Begin at the line below that contains "ब्राह्मणैः क्षत्रियैर्वैश्यैः शूद्रैश्च". Repeat it and all remaining lines of the records exactly.

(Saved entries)
##############################

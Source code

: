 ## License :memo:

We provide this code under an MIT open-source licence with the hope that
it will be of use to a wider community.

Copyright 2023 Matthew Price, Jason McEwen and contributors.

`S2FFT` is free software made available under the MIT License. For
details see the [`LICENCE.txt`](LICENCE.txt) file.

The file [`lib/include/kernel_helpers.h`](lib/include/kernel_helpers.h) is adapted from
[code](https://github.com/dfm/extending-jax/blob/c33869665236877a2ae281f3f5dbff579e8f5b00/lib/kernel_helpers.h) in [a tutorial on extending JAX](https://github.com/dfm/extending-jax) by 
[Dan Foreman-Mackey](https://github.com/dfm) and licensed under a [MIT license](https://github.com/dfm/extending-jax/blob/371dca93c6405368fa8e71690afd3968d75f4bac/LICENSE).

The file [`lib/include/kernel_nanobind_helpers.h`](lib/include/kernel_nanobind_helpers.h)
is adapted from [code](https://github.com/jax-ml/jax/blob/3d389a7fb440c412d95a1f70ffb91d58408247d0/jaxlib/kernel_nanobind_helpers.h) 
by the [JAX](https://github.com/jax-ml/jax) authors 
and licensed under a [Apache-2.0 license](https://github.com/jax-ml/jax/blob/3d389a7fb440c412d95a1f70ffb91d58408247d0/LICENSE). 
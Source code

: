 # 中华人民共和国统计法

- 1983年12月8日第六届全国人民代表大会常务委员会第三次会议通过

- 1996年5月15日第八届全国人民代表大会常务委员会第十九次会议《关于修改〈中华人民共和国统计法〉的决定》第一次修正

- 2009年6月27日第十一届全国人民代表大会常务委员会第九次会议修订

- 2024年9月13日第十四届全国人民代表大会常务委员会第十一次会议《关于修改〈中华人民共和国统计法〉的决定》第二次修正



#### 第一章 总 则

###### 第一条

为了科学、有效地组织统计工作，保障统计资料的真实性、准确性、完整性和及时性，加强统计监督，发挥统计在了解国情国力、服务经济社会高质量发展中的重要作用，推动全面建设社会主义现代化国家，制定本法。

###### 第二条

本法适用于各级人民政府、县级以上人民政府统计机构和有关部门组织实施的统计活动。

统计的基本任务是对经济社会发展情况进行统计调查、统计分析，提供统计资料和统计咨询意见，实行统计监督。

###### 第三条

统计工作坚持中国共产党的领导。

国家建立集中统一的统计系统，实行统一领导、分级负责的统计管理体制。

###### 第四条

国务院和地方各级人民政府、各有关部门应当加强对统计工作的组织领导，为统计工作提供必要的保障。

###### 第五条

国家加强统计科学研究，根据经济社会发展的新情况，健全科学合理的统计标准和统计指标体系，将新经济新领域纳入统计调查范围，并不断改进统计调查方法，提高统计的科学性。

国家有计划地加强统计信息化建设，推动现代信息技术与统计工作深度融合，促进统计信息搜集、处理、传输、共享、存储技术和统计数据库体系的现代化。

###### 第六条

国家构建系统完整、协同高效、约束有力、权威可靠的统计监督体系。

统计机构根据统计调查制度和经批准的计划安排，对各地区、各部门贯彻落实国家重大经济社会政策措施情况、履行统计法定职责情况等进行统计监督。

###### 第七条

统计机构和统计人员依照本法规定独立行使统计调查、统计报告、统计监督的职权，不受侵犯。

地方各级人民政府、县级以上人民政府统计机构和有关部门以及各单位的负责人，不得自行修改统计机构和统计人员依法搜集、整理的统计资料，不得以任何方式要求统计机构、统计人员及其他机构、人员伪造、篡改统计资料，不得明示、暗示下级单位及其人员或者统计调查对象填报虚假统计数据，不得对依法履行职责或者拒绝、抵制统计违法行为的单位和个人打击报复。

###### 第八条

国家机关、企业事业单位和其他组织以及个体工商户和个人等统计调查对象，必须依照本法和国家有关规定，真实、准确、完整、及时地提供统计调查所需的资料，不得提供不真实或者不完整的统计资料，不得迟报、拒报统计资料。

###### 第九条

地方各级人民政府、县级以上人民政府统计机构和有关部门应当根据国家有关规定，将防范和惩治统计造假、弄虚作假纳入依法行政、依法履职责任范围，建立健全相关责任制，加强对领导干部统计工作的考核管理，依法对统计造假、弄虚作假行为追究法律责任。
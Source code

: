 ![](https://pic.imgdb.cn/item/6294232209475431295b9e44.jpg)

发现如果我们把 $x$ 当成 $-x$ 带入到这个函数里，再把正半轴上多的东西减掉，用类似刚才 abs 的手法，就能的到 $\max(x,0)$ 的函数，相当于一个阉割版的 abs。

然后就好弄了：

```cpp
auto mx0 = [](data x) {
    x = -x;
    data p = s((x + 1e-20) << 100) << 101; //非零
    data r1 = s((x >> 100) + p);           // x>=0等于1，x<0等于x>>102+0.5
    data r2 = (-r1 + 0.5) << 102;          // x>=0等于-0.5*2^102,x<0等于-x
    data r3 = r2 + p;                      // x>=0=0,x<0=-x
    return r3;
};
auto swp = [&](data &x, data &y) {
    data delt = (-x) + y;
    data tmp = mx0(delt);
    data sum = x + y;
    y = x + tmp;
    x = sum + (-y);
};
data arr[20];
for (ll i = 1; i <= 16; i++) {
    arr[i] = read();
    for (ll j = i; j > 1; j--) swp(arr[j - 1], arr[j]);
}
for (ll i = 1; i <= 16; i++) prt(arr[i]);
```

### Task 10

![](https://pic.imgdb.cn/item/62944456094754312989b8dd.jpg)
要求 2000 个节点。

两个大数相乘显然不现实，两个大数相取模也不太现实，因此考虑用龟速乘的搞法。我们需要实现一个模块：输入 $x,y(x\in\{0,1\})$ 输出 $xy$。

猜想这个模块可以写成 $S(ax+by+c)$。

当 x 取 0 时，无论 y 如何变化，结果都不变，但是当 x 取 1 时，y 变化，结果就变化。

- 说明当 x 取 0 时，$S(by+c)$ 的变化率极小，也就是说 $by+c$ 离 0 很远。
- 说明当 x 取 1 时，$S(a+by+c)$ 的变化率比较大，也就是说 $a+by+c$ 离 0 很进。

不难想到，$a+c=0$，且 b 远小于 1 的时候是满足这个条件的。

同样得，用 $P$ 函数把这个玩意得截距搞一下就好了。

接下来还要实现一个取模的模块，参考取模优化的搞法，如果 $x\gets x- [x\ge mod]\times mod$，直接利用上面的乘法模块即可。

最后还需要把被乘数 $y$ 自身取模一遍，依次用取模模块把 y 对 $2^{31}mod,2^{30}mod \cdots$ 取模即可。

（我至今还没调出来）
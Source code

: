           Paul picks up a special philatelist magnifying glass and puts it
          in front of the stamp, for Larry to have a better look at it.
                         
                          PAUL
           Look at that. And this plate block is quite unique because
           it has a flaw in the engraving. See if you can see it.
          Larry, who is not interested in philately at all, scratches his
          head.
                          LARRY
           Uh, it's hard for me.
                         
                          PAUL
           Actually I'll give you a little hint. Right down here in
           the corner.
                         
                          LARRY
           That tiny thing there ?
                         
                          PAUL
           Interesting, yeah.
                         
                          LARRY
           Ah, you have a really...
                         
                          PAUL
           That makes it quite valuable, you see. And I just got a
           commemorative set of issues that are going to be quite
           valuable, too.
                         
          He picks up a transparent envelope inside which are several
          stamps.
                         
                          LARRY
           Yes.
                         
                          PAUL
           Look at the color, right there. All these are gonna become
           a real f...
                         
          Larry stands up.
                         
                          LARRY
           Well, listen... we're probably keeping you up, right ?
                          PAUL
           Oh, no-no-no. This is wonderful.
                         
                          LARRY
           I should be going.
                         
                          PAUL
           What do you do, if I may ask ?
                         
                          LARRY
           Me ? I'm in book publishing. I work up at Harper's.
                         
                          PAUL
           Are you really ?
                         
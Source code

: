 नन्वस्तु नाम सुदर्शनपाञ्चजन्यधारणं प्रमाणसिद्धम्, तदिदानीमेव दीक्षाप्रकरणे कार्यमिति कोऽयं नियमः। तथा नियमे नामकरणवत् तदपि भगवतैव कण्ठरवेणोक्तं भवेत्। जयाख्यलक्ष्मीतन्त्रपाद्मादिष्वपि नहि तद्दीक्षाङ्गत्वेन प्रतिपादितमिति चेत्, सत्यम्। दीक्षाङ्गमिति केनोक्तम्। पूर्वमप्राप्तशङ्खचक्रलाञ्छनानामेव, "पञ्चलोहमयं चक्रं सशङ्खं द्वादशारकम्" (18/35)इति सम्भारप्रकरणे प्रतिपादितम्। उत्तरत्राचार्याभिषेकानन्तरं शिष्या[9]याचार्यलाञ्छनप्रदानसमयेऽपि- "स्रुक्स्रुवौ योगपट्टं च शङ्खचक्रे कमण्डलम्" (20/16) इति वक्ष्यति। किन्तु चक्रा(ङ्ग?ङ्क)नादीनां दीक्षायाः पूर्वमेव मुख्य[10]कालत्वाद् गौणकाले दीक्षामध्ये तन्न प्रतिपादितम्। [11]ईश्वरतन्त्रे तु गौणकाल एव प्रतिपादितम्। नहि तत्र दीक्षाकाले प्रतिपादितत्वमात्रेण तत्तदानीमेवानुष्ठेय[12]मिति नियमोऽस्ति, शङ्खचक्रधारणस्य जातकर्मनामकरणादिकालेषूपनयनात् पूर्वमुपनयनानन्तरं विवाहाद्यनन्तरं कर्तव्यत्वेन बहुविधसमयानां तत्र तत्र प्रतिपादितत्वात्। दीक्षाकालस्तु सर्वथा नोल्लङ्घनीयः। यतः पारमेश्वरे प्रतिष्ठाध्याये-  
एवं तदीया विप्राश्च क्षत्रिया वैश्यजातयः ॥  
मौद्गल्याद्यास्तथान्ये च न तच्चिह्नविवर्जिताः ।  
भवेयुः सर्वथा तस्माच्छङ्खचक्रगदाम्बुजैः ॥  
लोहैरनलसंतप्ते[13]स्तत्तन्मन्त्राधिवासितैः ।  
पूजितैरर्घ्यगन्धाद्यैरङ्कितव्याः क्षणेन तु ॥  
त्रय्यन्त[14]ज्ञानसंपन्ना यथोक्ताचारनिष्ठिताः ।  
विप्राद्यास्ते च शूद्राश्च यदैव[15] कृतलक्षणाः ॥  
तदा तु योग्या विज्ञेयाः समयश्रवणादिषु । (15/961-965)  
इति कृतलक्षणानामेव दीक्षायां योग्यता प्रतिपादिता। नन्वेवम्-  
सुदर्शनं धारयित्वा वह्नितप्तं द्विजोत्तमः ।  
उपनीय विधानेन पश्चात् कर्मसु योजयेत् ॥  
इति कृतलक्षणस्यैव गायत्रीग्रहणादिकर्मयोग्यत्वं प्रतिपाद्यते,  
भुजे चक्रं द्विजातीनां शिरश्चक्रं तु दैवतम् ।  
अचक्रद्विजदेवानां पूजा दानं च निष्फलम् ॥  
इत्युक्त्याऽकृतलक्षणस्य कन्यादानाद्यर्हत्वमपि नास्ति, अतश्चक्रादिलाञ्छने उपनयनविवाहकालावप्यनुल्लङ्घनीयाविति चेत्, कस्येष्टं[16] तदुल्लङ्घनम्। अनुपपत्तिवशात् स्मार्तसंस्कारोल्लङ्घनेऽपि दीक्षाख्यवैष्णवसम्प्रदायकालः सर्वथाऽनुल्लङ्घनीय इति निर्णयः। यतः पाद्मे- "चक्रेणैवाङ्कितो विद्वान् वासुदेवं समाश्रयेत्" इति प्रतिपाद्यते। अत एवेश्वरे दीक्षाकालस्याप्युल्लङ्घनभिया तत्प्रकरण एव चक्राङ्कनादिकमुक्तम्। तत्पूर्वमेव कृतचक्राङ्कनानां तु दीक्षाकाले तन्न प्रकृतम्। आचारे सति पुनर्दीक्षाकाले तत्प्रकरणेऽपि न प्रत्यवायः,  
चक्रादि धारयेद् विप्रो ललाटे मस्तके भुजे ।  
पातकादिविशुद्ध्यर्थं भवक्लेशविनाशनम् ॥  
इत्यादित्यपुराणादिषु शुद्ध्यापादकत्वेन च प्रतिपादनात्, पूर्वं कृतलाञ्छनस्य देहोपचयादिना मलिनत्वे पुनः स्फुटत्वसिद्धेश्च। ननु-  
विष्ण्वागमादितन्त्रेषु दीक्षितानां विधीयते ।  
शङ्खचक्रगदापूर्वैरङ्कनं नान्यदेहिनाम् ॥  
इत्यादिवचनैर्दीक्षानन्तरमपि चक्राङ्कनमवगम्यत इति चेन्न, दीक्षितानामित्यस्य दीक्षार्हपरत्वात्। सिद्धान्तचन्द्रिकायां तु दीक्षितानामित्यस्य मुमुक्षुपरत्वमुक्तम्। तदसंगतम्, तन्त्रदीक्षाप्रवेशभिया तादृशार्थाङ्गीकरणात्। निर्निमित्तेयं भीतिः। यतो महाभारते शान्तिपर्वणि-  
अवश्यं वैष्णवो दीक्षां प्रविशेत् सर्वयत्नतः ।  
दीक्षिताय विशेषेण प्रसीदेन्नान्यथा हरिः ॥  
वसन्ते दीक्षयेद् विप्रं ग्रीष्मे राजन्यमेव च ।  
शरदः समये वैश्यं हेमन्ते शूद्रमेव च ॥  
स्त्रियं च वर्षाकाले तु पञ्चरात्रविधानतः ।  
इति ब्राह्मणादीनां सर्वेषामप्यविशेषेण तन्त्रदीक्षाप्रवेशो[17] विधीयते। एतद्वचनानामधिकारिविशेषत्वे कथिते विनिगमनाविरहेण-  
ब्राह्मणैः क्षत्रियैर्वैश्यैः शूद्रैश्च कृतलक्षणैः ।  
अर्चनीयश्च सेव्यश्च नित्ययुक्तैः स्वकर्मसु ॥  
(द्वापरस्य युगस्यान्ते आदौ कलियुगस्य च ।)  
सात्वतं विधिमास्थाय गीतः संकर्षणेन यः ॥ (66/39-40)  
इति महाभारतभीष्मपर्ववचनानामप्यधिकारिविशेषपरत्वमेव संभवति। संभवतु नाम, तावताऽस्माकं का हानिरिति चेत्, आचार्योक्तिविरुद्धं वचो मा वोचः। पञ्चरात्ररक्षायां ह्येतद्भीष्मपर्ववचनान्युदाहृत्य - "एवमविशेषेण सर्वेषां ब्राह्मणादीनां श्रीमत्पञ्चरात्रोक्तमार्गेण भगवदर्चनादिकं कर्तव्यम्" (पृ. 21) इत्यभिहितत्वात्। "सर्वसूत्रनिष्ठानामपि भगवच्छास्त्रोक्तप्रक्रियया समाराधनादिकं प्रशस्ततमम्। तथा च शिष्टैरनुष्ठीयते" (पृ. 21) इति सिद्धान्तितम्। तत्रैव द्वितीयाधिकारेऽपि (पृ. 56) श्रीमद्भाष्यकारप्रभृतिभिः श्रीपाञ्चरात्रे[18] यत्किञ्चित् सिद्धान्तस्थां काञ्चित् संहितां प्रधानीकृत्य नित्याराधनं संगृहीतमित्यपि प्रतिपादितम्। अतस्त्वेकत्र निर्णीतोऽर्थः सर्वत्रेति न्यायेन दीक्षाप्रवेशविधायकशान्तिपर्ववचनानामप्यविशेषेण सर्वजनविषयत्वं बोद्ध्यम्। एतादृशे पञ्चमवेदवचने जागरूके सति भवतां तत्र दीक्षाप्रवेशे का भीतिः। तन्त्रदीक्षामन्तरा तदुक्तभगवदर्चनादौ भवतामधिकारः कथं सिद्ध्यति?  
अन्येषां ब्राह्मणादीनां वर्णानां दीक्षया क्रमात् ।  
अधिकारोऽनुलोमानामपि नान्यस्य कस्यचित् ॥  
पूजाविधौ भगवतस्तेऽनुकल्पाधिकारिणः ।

##############################

**Completed exercise:**
ब्राह्मणैः क्षत्रियैर्वैश्यैः शूद्रैश्च कृतलक्षणैः ।  
अर्चनीयश्च सेव्यश्च नित्ययुक्तैः स्वकर्मसु ॥  
(द्वापरस्य युगस्यान्ते आदौ कलियुगस्य च ।)  
सात्वतं विधिमास्थाय गीतः संकर्षणेन यः ॥ (66/39-40)  
इति महाभारतभीष्मपर्ववचनानामप्यधिकारिविशेषपरत्वमेव संभवति। संभवतु नाम, तावताऽस्माकं का हानिरिति चेत्, आचार्योक्तिविरुद्धं वचो मा वोचः। पञ्चरात्ररक्षायां ह्येतद्भीष्मपर्ववचनान्युदाहृत्य - "एवमविशेषेण सर्वेषां ब्राह्मणादीनां श्रीमत्पञ्चरात्रोक्तमार्गेण भगवदर्चनादिकं कर्तव्यम्" (पृ. 21) इत्यभिहितत्वात्। "सर्वसूत्रनिष्ठानामपि भगवच्छास्त्रोक्तप्रक्रियया समाराधनादिकं प्रशस्ततमम्। तथा च शिष्टैरनुष्ठीयते" (पृ. 21) इति सिद्धान्तितम्। तत्रैव द्वितीयाधिकारेऽपि (पृ. 56) श्रीमद्भाष्यकारप्रभृतिभिः श्रीपाञ्चरात्रे[18] यत्किञ्चित् सिद्धान्तस्थां काञ्चित् संहितां प्रधानीकृत्य नित्याराधनं संगृहीतमित्यपि प्रतिपादितम्। अतस्त्वेकत्र निर्णीतोऽर्थः सर्वत्रेति न्यायेन दीक्षाप्रवेशविधायकशान्तिपर्ववचनानामप्यविशेषेण सर्वजनविषयत्वं बोद्ध्यम्। एतादृशे पञ्चमवेदवचने जागरूके सति भवतां तत्र दीक्षाप्रवेशे का भीतिः। तन्त्रदीक्षामन्तरा तदुक्तभगवदर्चनादौ भवतामधिकारः कथं सिद्ध्यति?  
अन्येषां ब्राह्मणादीनां वर्णानां दीक्षया क्रमात् ।  
अधिकारोऽनुलोमानामपि नान्यस्य कस्यचित् ॥  
पूजाविधौ भगवतस्तेऽनुकल्पाधिकारिणः ।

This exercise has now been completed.